Pick out all lines of the entries that include the word "user" and copy them.

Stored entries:
+ + +

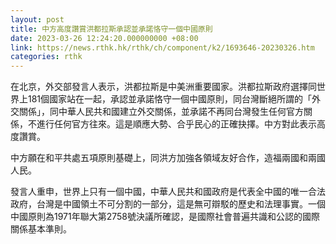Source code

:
 ```yaml
---
layout: post
title: 中方高度讚賞洪都拉斯承認並承諾恪守一個中國原則
date: 2023-03-26 12:24:20.000000000 +08:00
link: https://news.rthk.hk/rthk/ch/component/k2/1693646-20230326.htm
categories: rthk
---
```


在北京，外交部發言人表示，洪都拉斯是中美洲重要國家。洪都拉斯政府選擇同世界上181個國家站在一起，承認並承諾恪守一個中國原則，同台灣斷絕所謂的「外交關係」，同中華人民共和國建立外交關係，並承諾不再同台灣發生任何官方關係，不進行任何官方往來。這是順應大勢、合乎民心的正確抉擇。中方對此表示高度讚賞。

中方願在和平共處五項原則基礎上，同洪方加強各領域友好合作，造福兩國和兩國人民。

發言人重申，世界上只有一個中國，中華人民共和國政府是代表全中國的唯一合法政府，台灣是中國領土不可分割的一部分，這是無可辯駁的歷史和法理事實。一個中國原則為1971年聯大第2758號決議所確認，是國際社會普遍共識和公認的國際關係基本準則。

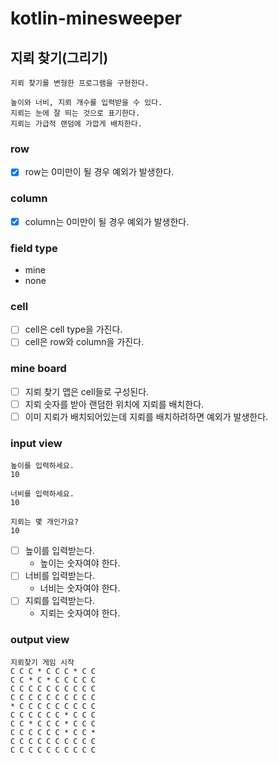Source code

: # kotlin-minesweeper

## 지뢰 찾기(그리기)
```
지뢰 찾기를 변형한 프로그램을 구현한다.

높이와 너비, 지뢰 개수를 입력받을 수 있다.
지뢰는 눈에 잘 띄는 것으로 표기한다.
지뢰는 가급적 랜덤에 가깝게 배치한다.
```
### row
- [x] row는 0미만이 될 경우 예외가 발생한다.

### column
- [x] column는 0미만이 될 경우 예외가 발생한다.

### field type
- mine
- none

### cell
- [ ] cell은 cell type을 가진다.
- [ ] cell은 row와 column을 가진다.

### mine board
- [ ] 지뢰 찾기 맵은 cell들로 구성된다.
- [ ] 지뢰 숫자를 받아 랜덤한 위치에 지뢰를 배치한다.
- [ ] 이미 지뢰가 배치되어있는데 지뢰를 배치하려하면 예외가 발생한다.

### input view
```
높이를 입력하세요.
10

너비를 입력하세요.
10

지뢰는 몇 개인가요?
10
```
- [ ] 높이를 입력받는다.
  - 높이는 숫자여야 한다.
- [ ] 너비를 입력받는다.
  - 너비는 숫자여야 한다.
- [ ] 지뢰를 입력받는다.
  - 지뢰는 숫자여야 한다.

### output view
```
지뢰찾기 게임 시작
C C C * C C C * C C
C C * C * C C C C C
C C C C C C C C C C
C C C C C C C C C C
* C C C C C C C C C
C C C C C C * C C C
C C * C C C * C C C
C C C C C C * C C *
C C C C C C C C C C
C C C C C C C C C C
```
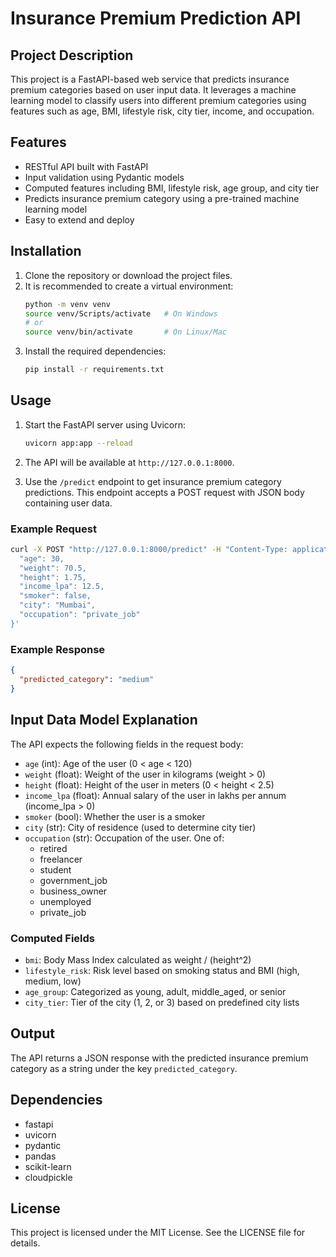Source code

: # Insurance Premium Prediction API

## Project Description
This project is a FastAPI-based web service that predicts insurance premium categories based on user input data. It leverages a machine learning model to classify users into different premium categories using features such as age, BMI, lifestyle risk, city tier, income, and occupation.

## Features
- RESTful API built with FastAPI
- Input validation using Pydantic models
- Computed features including BMI, lifestyle risk, age group, and city tier
- Predicts insurance premium category using a pre-trained machine learning model
- Easy to extend and deploy

## Installation

1. Clone the repository or download the project files.
2. It is recommended to create a virtual environment:
   ```bash
   python -m venv venv
   source venv/Scripts/activate   # On Windows
   # or
   source venv/bin/activate       # On Linux/Mac
   ```
3. Install the required dependencies:
   ```bash
   pip install -r requirements.txt
   ```

## Usage

1. Start the FastAPI server using Uvicorn:
   ```bash
   uvicorn app:app --reload
   ```
2. The API will be available at `http://127.0.0.1:8000`.

3. Use the `/predict` endpoint to get insurance premium category predictions. This endpoint accepts a POST request with JSON body containing user data.

### Example Request

```bash
curl -X POST "http://127.0.0.1:8000/predict" -H "Content-Type: application/json" -d '{
  "age": 30,
  "weight": 70.5,
  "height": 1.75,
  "income_lpa": 12.5,
  "smoker": false,
  "city": "Mumbai",
  "occupation": "private_job"
}'
```

### Example Response

```json
{
  "predicted_category": "medium"
}
```

## Input Data Model Explanation

The API expects the following fields in the request body:

- `age` (int): Age of the user (0 < age < 120)
- `weight` (float): Weight of the user in kilograms (weight > 0)
- `height` (float): Height of the user in meters (0 < height < 2.5)
- `income_lpa` (float): Annual salary of the user in lakhs per annum (income_lpa > 0)
- `smoker` (bool): Whether the user is a smoker
- `city` (str): City of residence (used to determine city tier)
- `occupation` (str): Occupation of the user. One of:
  - retired
  - freelancer
  - student
  - government_job
  - business_owner
  - unemployed
  - private_job

### Computed Fields

- `bmi`: Body Mass Index calculated as weight / (height^2)
- `lifestyle_risk`: Risk level based on smoking status and BMI (high, medium, low)
- `age_group`: Categorized as young, adult, middle_aged, or senior
- `city_tier`: Tier of the city (1, 2, or 3) based on predefined city lists

## Output

The API returns a JSON response with the predicted insurance premium category as a string under the key `predicted_category`.

## Dependencies

- fastapi
- uvicorn
- pydantic
- pandas
- scikit-learn
- cloudpickle

## License

This project is licensed under the MIT License. See the LICENSE file for details.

+ + +

• [Problem solution]:
This project is a FastAPI-based web service that predicts insurance premium categories based on user input data. It leverages a machine learning model to classify users into different premium categories using features such as age, BMI, lifestyle risk, city tier, income, and occupation.
3. Use the `/predict` endpoint to get insurance premium category predictions. This endpoint accepts a POST request with JSON body containing user data.
- `age` (int): Age of the user (0 < age < 120)
- `weight` (float): Weight of the user in kilograms (weight > 0)
- `height` (float): Height of the user in meters (0 < height < 2.5)
- `income_lpa` (float): Annual salary of the user in lakhs per annum (income_lpa > 0)
- `smoker` (bool): Whether the user is a smoker
- `occupation` (str): Occupation of the user. One of:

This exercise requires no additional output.